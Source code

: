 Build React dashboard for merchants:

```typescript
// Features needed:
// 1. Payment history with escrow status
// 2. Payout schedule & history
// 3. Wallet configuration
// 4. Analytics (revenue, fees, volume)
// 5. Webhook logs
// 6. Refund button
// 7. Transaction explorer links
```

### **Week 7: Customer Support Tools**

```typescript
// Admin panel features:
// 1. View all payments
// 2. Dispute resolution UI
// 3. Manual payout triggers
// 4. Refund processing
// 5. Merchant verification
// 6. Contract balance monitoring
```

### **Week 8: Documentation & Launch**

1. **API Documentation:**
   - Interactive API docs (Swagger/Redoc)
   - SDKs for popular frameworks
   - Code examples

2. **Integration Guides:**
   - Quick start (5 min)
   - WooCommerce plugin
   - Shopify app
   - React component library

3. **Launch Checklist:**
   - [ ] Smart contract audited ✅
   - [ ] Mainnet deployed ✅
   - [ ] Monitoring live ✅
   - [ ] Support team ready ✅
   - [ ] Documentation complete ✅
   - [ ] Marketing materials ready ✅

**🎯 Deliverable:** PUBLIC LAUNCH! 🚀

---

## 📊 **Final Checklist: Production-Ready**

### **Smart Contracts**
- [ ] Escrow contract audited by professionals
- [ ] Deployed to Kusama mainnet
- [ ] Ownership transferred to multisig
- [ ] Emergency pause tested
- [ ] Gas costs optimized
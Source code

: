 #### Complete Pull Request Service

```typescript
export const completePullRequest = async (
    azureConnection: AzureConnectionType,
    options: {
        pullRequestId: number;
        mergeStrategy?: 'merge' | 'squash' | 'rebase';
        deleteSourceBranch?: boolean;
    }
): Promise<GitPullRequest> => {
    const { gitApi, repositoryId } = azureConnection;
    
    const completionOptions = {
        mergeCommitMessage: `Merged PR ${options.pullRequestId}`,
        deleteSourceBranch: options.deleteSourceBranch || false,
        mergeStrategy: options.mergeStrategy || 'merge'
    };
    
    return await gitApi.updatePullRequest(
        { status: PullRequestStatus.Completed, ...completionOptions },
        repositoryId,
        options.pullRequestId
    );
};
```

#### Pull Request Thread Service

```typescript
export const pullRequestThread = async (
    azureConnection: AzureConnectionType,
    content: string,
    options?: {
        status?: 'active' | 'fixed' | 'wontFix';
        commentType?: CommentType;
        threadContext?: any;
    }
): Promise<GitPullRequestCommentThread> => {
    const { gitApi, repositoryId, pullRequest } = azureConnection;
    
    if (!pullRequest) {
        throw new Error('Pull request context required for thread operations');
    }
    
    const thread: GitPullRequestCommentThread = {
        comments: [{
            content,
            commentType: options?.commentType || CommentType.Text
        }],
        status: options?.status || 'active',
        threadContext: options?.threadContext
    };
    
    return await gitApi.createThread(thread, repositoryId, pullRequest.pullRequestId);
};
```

* _Work required_: Write each record above out again exactly as it reads.

* _Answer for the task_:
Source code

: Build React dashboard for merchants:

```typescript
// Features needed:
// 1. Payment history with escrow status
// 2. Payout schedule & history
// 3. Wallet configuration
// 4. Analytics (revenue, fees, volume)
// 5. Webhook logs
// 6. Refund button
// 7. Transaction explorer links
```

### **Week 7: Customer Support Tools**

```typescript
// Admin panel features:
// 1. View all payments
// 2. Dispute resolution UI
// 3. Manual payout triggers
// 4. Refund processing
// 5. Merchant verification
// 6. Contract balance monitoring
```

### **Week 8: Documentation & Launch**

1. **API Documentation:**
   - Interactive API docs (Swagger/Redoc)
   - SDKs for popular frameworks
   - Code examples

2. **Integration Guides:**
   - Quick start (5 min)
   - WooCommerce plugin
   - Shopify app
   - React component library

3. **Launch Checklist:**
   - [ ] Smart contract audited ✅
   - [ ] Mainnet deployed ✅
   - [ ] Monitoring live ✅
   - [ ] Support team ready ✅
   - [ ] Documentation complete ✅
   - [ ] Marketing materials ready ✅

**🎯 Deliverable:** PUBLIC LAUNCH! 🚀

---

## 📊 **Final Checklist: Production-Ready**

### **Smart Contracts**
- [ ] Escrow contract audited by professionals
- [ ] Deployed to Kusama mainnet
- [ ] Ownership transferred to multisig
- [ ] Emergency pause tested
- [ ] Gas costs optimized
Source code

: #### Complete Pull Request Service

```typescript
export const completePullRequest = async (
    azureConnection: AzureConnectionType,
    options: {
        pullRequestId: number;
        mergeStrategy?: 'merge' | 'squash' | 'rebase';
        deleteSourceBranch?: boolean;
    }
): Promise<GitPullRequest> => {
    const { gitApi, repositoryId } = azureConnection;
    
    const completionOptions = {
        mergeCommitMessage: `Merged PR ${options.pullRequestId}`,
        deleteSourceBranch: options.deleteSourceBranch || false,
        mergeStrategy: options.mergeStrategy || 'merge'
    };
    
    return await gitApi.updatePullRequest(
        { status: PullRequestStatus.Completed, ...completionOptions },
        repositoryId,
        options.pullRequestId
    );
};
```

#### Pull Request Thread Service

```typescript
export const pullRequestThread = async (
    azureConnection: AzureConnectionType,
    content: string,
    options?: {
        status?: 'active' | 'fixed' | 'wontFix';
        commentType?: CommentType;
        threadContext?: any;
    }
): Promise<GitPullRequestCommentThread> => {
    const { gitApi, repositoryId, pullRequest } = azureConnection;
    
    if (!pullRequest) {
        throw new Error('Pull request context required for thread operations');
    }
    
    const thread: GitPullRequestCommentThread = {
        comments: [{
            content,
            commentType: options?.commentType || CommentType.Text
        }],
        status: options?.status || 'active',
        threadContext: options?.threadContext
    };
    
    return await gitApi.createThread(thread, repositoryId, pullRequest.pullRequestId);
};
```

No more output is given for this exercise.